Task goal —
Which lines in the records below mention the word "same"? Copy each one out.

(Stored items from a collection)

= Beginning of Section =

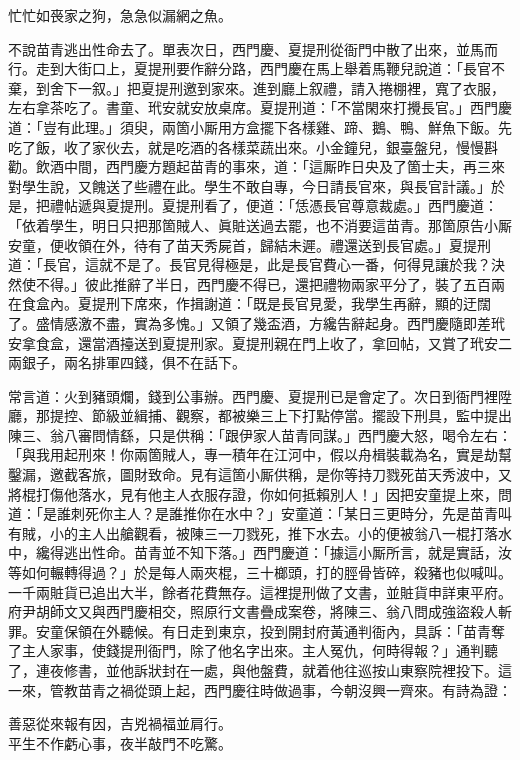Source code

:\begin{myquote}
忙忙如䘮家之狗，急急似漏網之魚。
\end{myquote}

不說苗青逃出性命去了。單表次日，西門慶、夏提刑從衙門中散了出來，並馬而行。走到大街口上，夏提刑要作辭分路，西門慶在馬上舉着馬鞭兒說道：「長官不棄，到舍下一叙。」把夏提刑邀到家來。進到廳上叙禮，請入捲棚裡，寬了衣服，左右拿茶吃了。書童、玳安就安放桌席。夏提刑道：「不當閑來打攪長官。」西門慶道：「豈有此理。」須臾，兩箇小厮用方盒擺下各樣雞、蹄、鵝、鴨、鮮魚下飯。先吃了飯，收了家伙去，就是吃酒的各樣菜蔬出來。小金鐘兒，銀臺盤兒，慢慢斟勸。飲酒中間，西門慶方題起苗青的事來，道：「這厮昨日央及了箇士夫，再三來對學生說，又餽送了些禮在此。學生不敢自專，今日請長官來，與長官計議。」於是，把禮帖遞與夏提刑。夏提刑看了，便道：「恁憑長官尊意裁處。」西門慶道：「依着學生，明日只把那箇賊人、眞賍送過去罷，也不消要這苗青。那箇原告小厮安童，便收領在外，待有了苗天秀屍首，歸結未遲。禮還送到長官處。」夏提刑道：「長官，這就不是了。長官見得極是，此是長官費心一番，何得見讓於我？決然使不得。」彼此推辭了半日，西門慶不得已，還把禮物兩家平分了，裝了五百兩在食盒內。夏提刑下席來，作揖謝道：「既是長官見愛，我學生再辭，顯的迂闊了。盛情感激不盡，實為多愧。」又領了幾盃酒，方纔告辭起身。西門慶隨即差玳安拿食盒，還當酒擡送到夏提刑家。夏提刑親在門上收了，拿回帖，又賞了玳安二兩銀子，兩名排軍四錢，俱不在話下。

常言道：火到豬頭爛，錢到公事辦。西門慶、夏提刑已是會定了。次日到衙門裡陞廳，那提控、節級並緝捕、觀察，都被樂三上下打點停當。擺設下刑具，監中提出陳三、翁八審問情繇，只是供稱：「跟伊家人苗青同謀。」西門慶大怒，喝令左右：「與我用起刑來！你兩箇賊人，專一積年在江河中，假以舟楫裝載為名，實是劫幫鑿漏，邀截客旅，圖財致命。見有這箇小厮供稱，是你等持刀戮死苗天秀波中，又將棍打傷他落水，見有他主人衣服存證，你如何抵賴別人！」因把安童提上來，問道：「是誰刺死你主人？是誰推你在水中？」安童道：「某日三更時分，先是苗青叫有賊，小的主人出艙觀看，被陳三一刀戮死，推下水去。小的便被翁八一棍打落水中，纔得逃出性命。苗青並不知下落。」西門慶道：「據這小厮所言，就是實話，汝等如何輾轉得過？」於是每人兩夾棍，三十榔頭，打的脛骨皆碎，殺豬也似喊叫。一千兩賍貨已追出大半，餘者花費無存。這裡提刑做了文書，並賍貨申詳東平府。府尹胡師文又與西門慶相交，照原行文書疊成案卷，將陳三、翁八問成強盜殺人斬罪。安童保領在外聽候。有日走到東京，投到開封府黃通判衙內，具訴：「苗青奪了主人家事，使錢提刑衙門，除了他名字出來。主人冤仇，何時得報？」通判聽了，連夜修書，並他訴狀封在一處，與他盤費，就着他往巡按山東察院裡投下。這一來，管教苗青之禍從頭上起，西門慶往時做過事，今朝沒興一齊來。有詩為證：

\begin{myquote}
善惡從來報有因，吉兇禍福並肩行。\\平生不作虧心事，夜半敲門不吃驚。
\end{myquote}


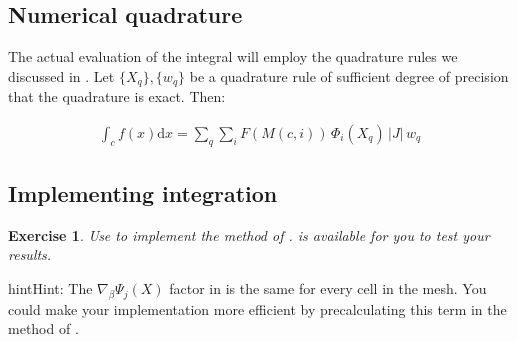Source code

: \documentclass{book}
\newtheorem{exercise}{Exercise}
\begin{document}
\subsection{Numerical quadrature}
\label{\detokenize{5_functions:numerical-quadrature}}
The actual evaluation of the integral will employ the quadrature rules
we discussed in {\hyperref[\detokenize{1_quadrature::doc}]{}}. Let \(\{X_q\},
\{w_q\}\) be a quadrature rule of sufficient degree of precision that
the quadrature is exact. Then:

\label{\detokenize{5_functions:equation-integration}}\begin{equation}\label{equation:5_functions:integration}
\begin{split}\int_c f(x)\mathrm{d}x  = \sum_q \sum_i F(M(c,i))\,\Phi_i(X_q)\, |J|\,w_q\end{split}
\end{equation}

\subsection{Implementing integration}
\label{\detokenize{5_functions:implementing-integration}}
\begin{exercise}
Use {\hyperref[\detokenize{5_functions:equation-jacobian}]{}} to implement the
 method of
.  is
available for you to test your results.
\end{exercise}
\begin{sphinxadmonition}{hint}{Hint:}
The \(\nabla_\beta\Psi_j(X)\) factor in {\hyperref[\detokenize{5_functions:equation-jacobian}]{}} is the same
for every cell in the mesh. You could make your implementation more
efficient by precalculating this term in the 
method of .
\end{sphinxadmonition}
\end{document}
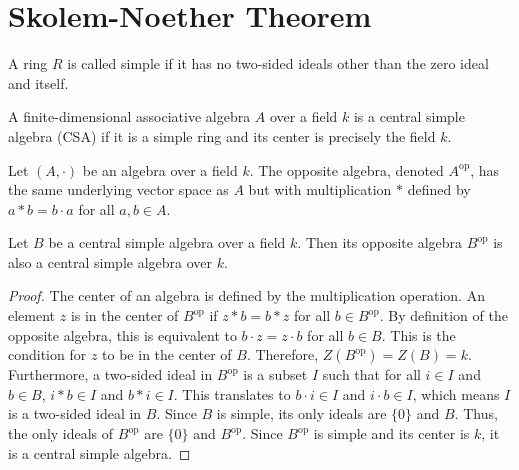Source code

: \chapter{Skolem-Noether Theorem}

\begin{definition}
    \label{def:Simple_Ring}
    A ring $R$ is called simple if it has no two-sided ideals other than the zero ideal and itself.
\end{definition}

\begin{definition}
    \label{def:Central_Simple_Algebra}
    A finite-dimensional associative algebra $A$ over a field $k$ is a central simple algebra (CSA) if it is a simple ring and its center is precisely the field $k$.
\end{definition}

\begin{definition}
    \label{def:Opposite_Algebra}
    Let $(A, \cdot)$ be an algebra over a field $k$. The opposite algebra, denoted $A^{\text{op}}$, has the same underlying vector space as $A$ but with multiplication $*$ defined by $a * b = b \cdot a$ for all $a, b \in A$.
\end{definition}

\begin{lemma}
    \label{lem:Opposite_of_CSA_is_CSA}
    Let $B$ be a central simple algebra over a field $k$. Then its opposite algebra $B^{\text{op}}$ is also a central simple algebra over $k$.
\end{lemma}

\begin{proof}
    The center of an algebra is defined by the multiplication operation. An element $z$ is in the center of $B^{\text{op}}$ if $z * b = b * z$ for all $b \in B^{\text{op}}$. By definition of the opposite algebra, this is equivalent to $b \cdot z = z \cdot b$ for all $b \in B$. This is the condition for $z$ to be in the center of $B$. Therefore, $Z(B^{\text{op}}) = Z(B) = k$.
    Furthermore, a two-sided ideal in $B^{\text{op}}$ is a subset $I$ such that for all $i \in I$ and $b \in B$, $i*b \in I$ and $b*i \in I$. This translates to $b \cdot i \in I$ and $i \cdot b \in I$, which means $I$ is a two-sided ideal in $B$. Since $B$ is simple, its only ideals are $\{0\}$ and $B$. Thus, the only ideals of $B^{\text{op}}$ are $\{0\}$ and $B^{\text{op}}$.
    Since $B^{\text{op}}$ is simple and its center is $k$, it is a central simple algebra.
\end{proof}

= End of Section =

Reply to the task —
The \(\nabla_\beta\Psi_j(X)\) factor in {\hyperref[\detokenize{5_functions:equation-jacobian}]{}} is the same
    Let $(A, \cdot)$ be an algebra over a field $k$. The opposite algebra, denoted $A^{\text{op}}$, has the same underlying vector space as $A$ but with multiplication $*$ defined by $a * b = b \cdot a$ for all $a, b \in A$.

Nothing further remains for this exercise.